_TASK DIRECTIONS_
Copy out all lines of the records in which the word "into" appears.

_INPUT FOR THIS TASK_

▼▼▼

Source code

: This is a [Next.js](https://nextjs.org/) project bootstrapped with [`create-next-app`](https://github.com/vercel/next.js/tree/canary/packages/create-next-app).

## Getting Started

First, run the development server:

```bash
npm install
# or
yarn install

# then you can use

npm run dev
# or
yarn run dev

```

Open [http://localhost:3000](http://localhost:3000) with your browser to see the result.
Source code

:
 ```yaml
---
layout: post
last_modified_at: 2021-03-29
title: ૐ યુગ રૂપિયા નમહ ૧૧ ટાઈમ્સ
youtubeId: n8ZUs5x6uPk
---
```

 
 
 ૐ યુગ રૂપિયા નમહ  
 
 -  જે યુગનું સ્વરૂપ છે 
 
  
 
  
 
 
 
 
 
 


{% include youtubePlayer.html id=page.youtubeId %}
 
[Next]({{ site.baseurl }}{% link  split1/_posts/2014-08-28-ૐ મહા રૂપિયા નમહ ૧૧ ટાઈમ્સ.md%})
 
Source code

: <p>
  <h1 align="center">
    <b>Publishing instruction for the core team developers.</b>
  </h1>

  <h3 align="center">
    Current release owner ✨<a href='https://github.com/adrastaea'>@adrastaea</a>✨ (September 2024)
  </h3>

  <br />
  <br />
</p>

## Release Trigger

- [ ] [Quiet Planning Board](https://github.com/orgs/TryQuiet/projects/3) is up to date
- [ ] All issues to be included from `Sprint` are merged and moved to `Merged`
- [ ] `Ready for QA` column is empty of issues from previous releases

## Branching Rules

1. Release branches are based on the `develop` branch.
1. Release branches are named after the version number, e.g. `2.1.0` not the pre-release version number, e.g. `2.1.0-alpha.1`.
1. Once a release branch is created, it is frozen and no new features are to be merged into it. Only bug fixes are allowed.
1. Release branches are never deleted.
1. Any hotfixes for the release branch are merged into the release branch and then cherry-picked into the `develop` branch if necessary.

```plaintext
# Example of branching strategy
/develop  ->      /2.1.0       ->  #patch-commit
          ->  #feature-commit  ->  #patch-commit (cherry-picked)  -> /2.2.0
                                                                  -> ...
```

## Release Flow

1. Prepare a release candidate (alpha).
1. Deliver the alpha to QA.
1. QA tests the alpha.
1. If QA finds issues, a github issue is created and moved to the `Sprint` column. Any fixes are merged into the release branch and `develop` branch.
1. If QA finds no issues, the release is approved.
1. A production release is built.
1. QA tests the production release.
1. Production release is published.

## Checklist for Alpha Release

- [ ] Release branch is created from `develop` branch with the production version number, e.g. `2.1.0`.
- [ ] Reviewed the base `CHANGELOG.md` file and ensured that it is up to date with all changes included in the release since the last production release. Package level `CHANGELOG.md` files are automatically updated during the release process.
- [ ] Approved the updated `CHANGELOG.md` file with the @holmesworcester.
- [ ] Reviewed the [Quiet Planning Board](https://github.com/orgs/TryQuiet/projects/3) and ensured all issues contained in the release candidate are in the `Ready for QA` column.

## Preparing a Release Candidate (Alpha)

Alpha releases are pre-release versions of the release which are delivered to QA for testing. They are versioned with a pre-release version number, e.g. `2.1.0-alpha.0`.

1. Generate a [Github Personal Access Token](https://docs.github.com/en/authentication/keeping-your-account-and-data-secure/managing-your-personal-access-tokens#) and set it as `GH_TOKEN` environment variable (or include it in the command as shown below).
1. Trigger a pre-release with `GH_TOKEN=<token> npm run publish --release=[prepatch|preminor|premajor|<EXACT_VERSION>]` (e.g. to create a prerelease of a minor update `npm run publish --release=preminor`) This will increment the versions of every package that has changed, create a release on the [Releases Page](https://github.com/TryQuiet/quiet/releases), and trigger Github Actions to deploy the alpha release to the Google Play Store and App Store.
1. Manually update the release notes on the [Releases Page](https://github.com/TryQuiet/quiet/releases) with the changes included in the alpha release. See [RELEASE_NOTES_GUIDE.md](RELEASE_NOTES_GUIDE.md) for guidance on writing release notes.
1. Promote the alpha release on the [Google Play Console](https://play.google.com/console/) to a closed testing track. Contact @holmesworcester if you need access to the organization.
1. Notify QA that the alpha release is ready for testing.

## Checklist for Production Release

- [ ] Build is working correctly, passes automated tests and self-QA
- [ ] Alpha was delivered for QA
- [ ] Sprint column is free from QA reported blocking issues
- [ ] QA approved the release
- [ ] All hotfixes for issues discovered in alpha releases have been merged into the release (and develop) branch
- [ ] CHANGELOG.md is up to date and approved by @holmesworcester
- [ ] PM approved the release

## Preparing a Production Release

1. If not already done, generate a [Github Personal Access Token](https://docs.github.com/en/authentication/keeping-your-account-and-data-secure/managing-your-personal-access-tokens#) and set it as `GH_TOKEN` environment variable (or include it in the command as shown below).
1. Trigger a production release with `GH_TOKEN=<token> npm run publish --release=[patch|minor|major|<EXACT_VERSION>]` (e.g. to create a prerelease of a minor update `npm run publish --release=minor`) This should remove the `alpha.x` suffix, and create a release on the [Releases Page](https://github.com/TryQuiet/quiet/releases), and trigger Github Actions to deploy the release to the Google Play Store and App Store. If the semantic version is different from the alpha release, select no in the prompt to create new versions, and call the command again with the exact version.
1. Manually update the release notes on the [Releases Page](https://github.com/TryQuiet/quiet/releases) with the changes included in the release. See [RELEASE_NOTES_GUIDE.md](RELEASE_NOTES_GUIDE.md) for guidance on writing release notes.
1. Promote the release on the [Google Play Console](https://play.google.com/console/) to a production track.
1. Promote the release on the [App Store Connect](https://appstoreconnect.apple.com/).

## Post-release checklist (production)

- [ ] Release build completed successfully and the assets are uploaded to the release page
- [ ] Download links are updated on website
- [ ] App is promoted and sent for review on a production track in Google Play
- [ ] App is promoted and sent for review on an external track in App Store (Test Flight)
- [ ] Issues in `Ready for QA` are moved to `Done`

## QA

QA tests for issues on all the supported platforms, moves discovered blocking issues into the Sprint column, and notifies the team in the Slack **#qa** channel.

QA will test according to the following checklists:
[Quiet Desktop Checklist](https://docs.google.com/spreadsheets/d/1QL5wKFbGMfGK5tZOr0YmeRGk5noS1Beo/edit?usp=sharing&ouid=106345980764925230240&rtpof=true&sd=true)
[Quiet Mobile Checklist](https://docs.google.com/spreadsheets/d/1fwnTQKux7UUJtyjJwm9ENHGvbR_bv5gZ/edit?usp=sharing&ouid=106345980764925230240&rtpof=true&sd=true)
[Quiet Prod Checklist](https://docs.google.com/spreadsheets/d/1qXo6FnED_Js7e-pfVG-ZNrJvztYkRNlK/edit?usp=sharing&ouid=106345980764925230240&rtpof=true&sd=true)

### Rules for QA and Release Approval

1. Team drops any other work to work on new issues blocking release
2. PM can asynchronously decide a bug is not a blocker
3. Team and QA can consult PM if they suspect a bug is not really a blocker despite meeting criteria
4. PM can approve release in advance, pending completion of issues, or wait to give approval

▲▲▲

_RESULT_
1. Once a release branch is created, it is frozen and no new features are to be merged into it. Only bug fixes are allowed.
1. Any hotfixes for the release branch are merged into the release branch and then cherry-picked into the `develop` branch if necessary.
1. If QA finds issues, a github issue is created and moved to the `Sprint` column. Any fixes are merged into the release branch and `develop` branch.
- [ ] All hotfixes for issues discovered in alpha releases have been merged into the release (and develop) branch
QA tests for issues on all the supported platforms, moves discovered blocking issues into the Sprint column, and notifies the team in the Slack **#qa** channel.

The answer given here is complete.